I would like to know if there is way to create zonal statistics for RasterLayerObjects, specifically the count of a given cell value (e.g. a land-use class) in R without having to reclassify the whole raster. The solution should be memory efficient in order to work on large raster files i.e. no extraction of the values into a matrix in R is desired.
Below an example of how I handle it until now. In this case I reclassify the original raster to hold only 1 for the value of interest and missings for all other values.

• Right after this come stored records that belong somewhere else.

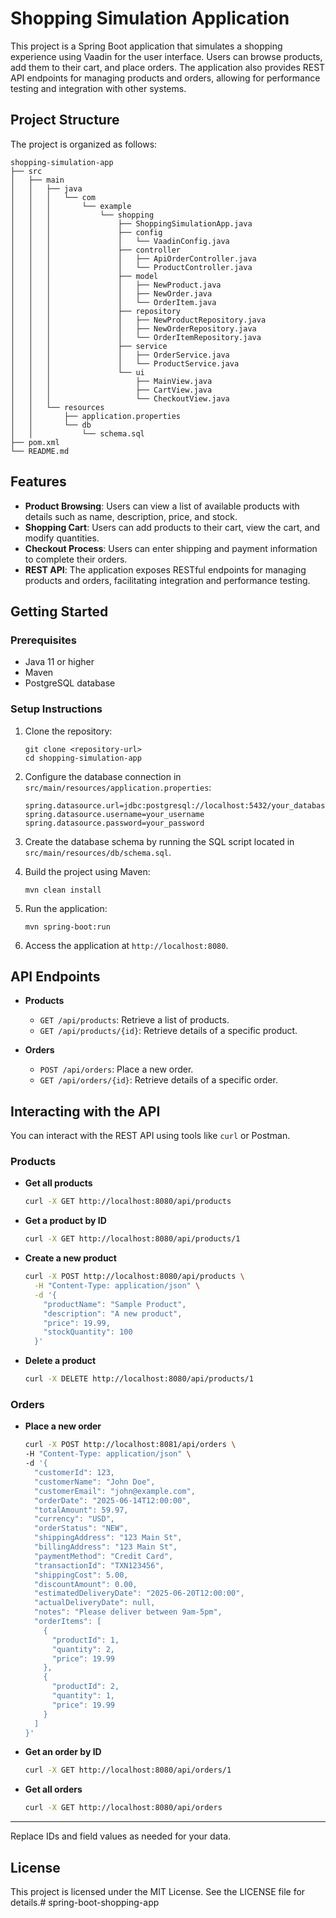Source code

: # Shopping Simulation Application

This project is a Spring Boot application that simulates a shopping experience using Vaadin for the user interface. Users can browse products, add them to their cart, and place orders. The application also provides REST API endpoints for managing products and orders, allowing for performance testing and integration with other systems.

## Project Structure

The project is organized as follows:

```
shopping-simulation-app
├── src
│   ├── main
│   │   ├── java
│   │   │   └── com
│   │   │       └── example
│   │   │           └── shopping
│   │   │               ├── ShoppingSimulationApp.java
│   │   │               ├── config
│   │   │               │   └── VaadinConfig.java
│   │   │               ├── controller
│   │   │               │   ├── ApiOrderController.java
│   │   │               │   └── ProductController.java
│   │   │               ├── model
│   │   │               │   ├── NewProduct.java
│   │   │               │   ├── NewOrder.java
│   │   │               │   └── OrderItem.java
│   │   │               ├── repository
│   │   │               │   ├── NewProductRepository.java
│   │   │               │   ├── NewOrderRepository.java
│   │   │               │   └── OrderItemRepository.java
│   │   │               ├── service
│   │   │               │   ├── OrderService.java
│   │   │               │   └── ProductService.java
│   │   │               └── ui
│   │   │                   ├── MainView.java
│   │   │                   ├── CartView.java
│   │   │                   └── CheckoutView.java
│   │   └── resources
│   │       ├── application.properties
│   │       └── db
│   │           └── schema.sql
├── pom.xml
└── README.md
```

## Features

- **Product Browsing**: Users can view a list of available products with details such as name, description, price, and stock.
- **Shopping Cart**: Users can add products to their cart, view the cart, and modify quantities.
- **Checkout Process**: Users can enter shipping and payment information to complete their orders.
- **REST API**: The application exposes RESTful endpoints for managing products and orders, facilitating integration and performance testing.

## Getting Started

### Prerequisites

- Java 11 or higher
- Maven
- PostgreSQL database

### Setup Instructions

1. Clone the repository:
   ```
   git clone <repository-url>
   cd shopping-simulation-app
   ```

2. Configure the database connection in `src/main/resources/application.properties`:
   ```
   spring.datasource.url=jdbc:postgresql://localhost:5432/your_database
   spring.datasource.username=your_username
   spring.datasource.password=your_password
   ```

3. Create the database schema by running the SQL script located in `src/main/resources/db/schema.sql`.

4. Build the project using Maven:
   ```
   mvn clean install
   ```

5. Run the application:
   ```
   mvn spring-boot:run
   ```

6. Access the application at `http://localhost:8080`.

## API Endpoints

- **Products**
  - `GET /api/products`: Retrieve a list of products.
  - `GET /api/products/{id}`: Retrieve details of a specific product.

- **Orders**
  - `POST /api/orders`: Place a new order.
  - `GET /api/orders/{id}`: Retrieve details of a specific order.

## Interacting with the API

You can interact with the REST API using tools like `curl` or Postman.

### Products

- **Get all products**
  ```sh
  curl -X GET http://localhost:8080/api/products
  ```

- **Get a product by ID**
  ```sh
  curl -X GET http://localhost:8080/api/products/1
  ```

- **Create a new product**
  ```sh
  curl -X POST http://localhost:8080/api/products \
    -H "Content-Type: application/json" \
    -d '{
      "productName": "Sample Product",
      "description": "A new product",
      "price": 19.99,
      "stockQuantity": 100
    }'
  ```

- **Delete a product**
  ```sh
  curl -X DELETE http://localhost:8080/api/products/1
  ```

### Orders

- **Place a new order**
  ```sh
  curl -X POST http://localhost:8081/api/orders \
  -H "Content-Type: application/json" \
  -d '{
    "customerId": 123,
    "customerName": "John Doe",
    "customerEmail": "john@example.com",
    "orderDate": "2025-06-14T12:00:00",
    "totalAmount": 59.97,
    "currency": "USD",
    "orderStatus": "NEW",
    "shippingAddress": "123 Main St",
    "billingAddress": "123 Main St",
    "paymentMethod": "Credit Card",
    "transactionId": "TXN123456",
    "shippingCost": 5.00,
    "discountAmount": 0.00,
    "estimatedDeliveryDate": "2025-06-20T12:00:00",
    "actualDeliveryDate": null,
    "notes": "Please deliver between 9am-5pm",
    "orderItems": [
      {
        "productId": 1,
        "quantity": 2,
        "price": 19.99
      },
      {
        "productId": 2,
        "quantity": 1,
        "price": 19.99
      }
    ]
  }'
  ```

- **Get an order by ID**
  ```sh
  curl -X GET http://localhost:8080/api/orders/1
  ```

- **Get all orders**
  ```sh
  curl -X GET http://localhost:8080/api/orders
  ```

---

Replace IDs and field values as needed for your data.


## License

This project is licensed under the MIT License. See the LICENSE file for details.# spring-boot-shopping-app
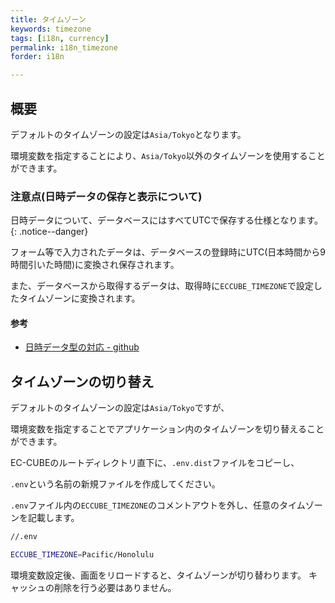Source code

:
 ```yaml
---
title: タイムゾーン
keywords: timezone
tags: [i18n, currency]
permalink: i18n_timezone
forder: i18n

---
```


## 概要

デフォルトのタイムゾーンの設定は`Asia/Tokyo`となります。

環境変数を指定することにより、`Asia/Tokyo`以外のタイムゾーンを使用することができます。

### 注意点(日時データの保存と表示について)

日時データについて、データベースにはすべてUTCで保存する仕様となります。
{: .notice--danger}

フォーム等で入力されたデータは、データベースの登録時にUTC(日本時間から9時間引いた時間)に変換され保存されます。

また、データベースから取得するデータは、取得時に`ECCUBE_TIMEZONE`で設定したタイムゾーンに変換されます。


#### 参考

- [日時データ型の対応 - github](https://github.com/EC-CUBE/ec-cube/pull/2308)

## タイムゾーンの切り替え

デフォルトのタイムゾーンの設定は`Asia/Tokyo`ですが、

環境変数を指定することでアプリケーション内のタイムゾーンを切り替えることができます。

EC-CUBEのルートディレクトリ直下に、`.env.dist`ファイルをコピーし、

`.env`という名前の新規ファイルを作成してください。

`.env`ファイル内の`ECCUBE_TIMEZONE`のコメントアウトを外し、任意のタイムゾーンを記載します。

```bash
//.env

ECCUBE_TIMEZONE=Pacific/Honolulu
```

環境変数設定後、画面をリロードすると、タイムゾーンが切り替わります。
キャッシュの削除を行う必要はありません。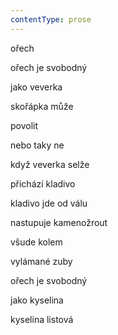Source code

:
 ```yaml
---
contentType: prose
---
```


<section>

ořech

ořech je svobodný

jako veverka

skořápka může

povolit

nebo taky ne

když veverka selže

přichází kladivo

kladivo jde od válu

nastupuje kamenožrout

všude kolem

vylámané zuby

ořech je svobodný

jako kyselina

kyselina listová

</section>
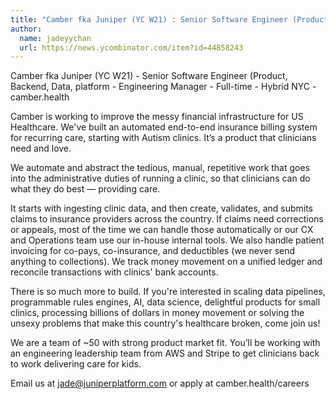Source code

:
 ```yaml
---
title: "Camber fka Juniper (YC W21) : Senior Software Engineer (Product, Backend, Data, platform"
author:
  name: jadeyychan
  url: https://news.ycombinator.com/item?id=44858243
---
```

Camber fka Juniper (YC W21) - Senior Software Engineer (Product, Backend, Data, platform - Engineering Manager - Full-time - Hybrid NYC - camber.health

Camber is working to improve the messy financial infrastructure for US Healthcare. We&#x27;ve built an automated end-to-end insurance billing system for recurring care, starting with Autism clinics. It’s a product that clinicians need and love.

We automate and abstract the tedious, manual, repetitive work that goes into the administrative duties of running a clinic, so that clinicians can do what they do best — providing care.

It starts with ingesting clinic data, and then create, validates, and submits claims to insurance providers across the country. If claims need corrections or appeals, most of the time we can handle those automatically or our CX and Operations team use our in-house internal tools. We also handle patient invoicing for co-pays, co-insurance, and deductibles (we never send anything to collections). We track money movement on a unified ledger and reconcile transactions with clinics&#x27; bank accounts.

There is so much more to build. If you&#x27;re interested in scaling data pipelines, programmable rules engines, AI, data science, delightful products for small clinics, processing billions of dollars in money movement or solving the unsexy problems that make this country&#x27;s healthcare broken, come join us!

We are a team of ~50 with strong product market fit. You’ll be working with an engineering leadership team from AWS and Stripe to get clinicians back to work delivering care for kids.

Email us at jade@juniperplatform.com or apply at camber.health&#x2F;careers
<JobApplication />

My proposed solution creates both, redundant data and additional processing steps to get me to my initial goal. I thought something like zonal(r1[r1==6],r2,"count") would work but obviously it does not (see below).
# generate reproducible Raster
library("raster")
## RASTER 1 (e.g. land-use classes)
r1 <- raster( crs="+proj=utm +zone=31")
extent(r1) <- extent(0, 100, 0, 100)
res(r1) <- c(5, 5)
values(r1) <- sample(10, ncell(r1), replace=TRUE)
plot(r1)
## RASTER 2 (containing zones of interest)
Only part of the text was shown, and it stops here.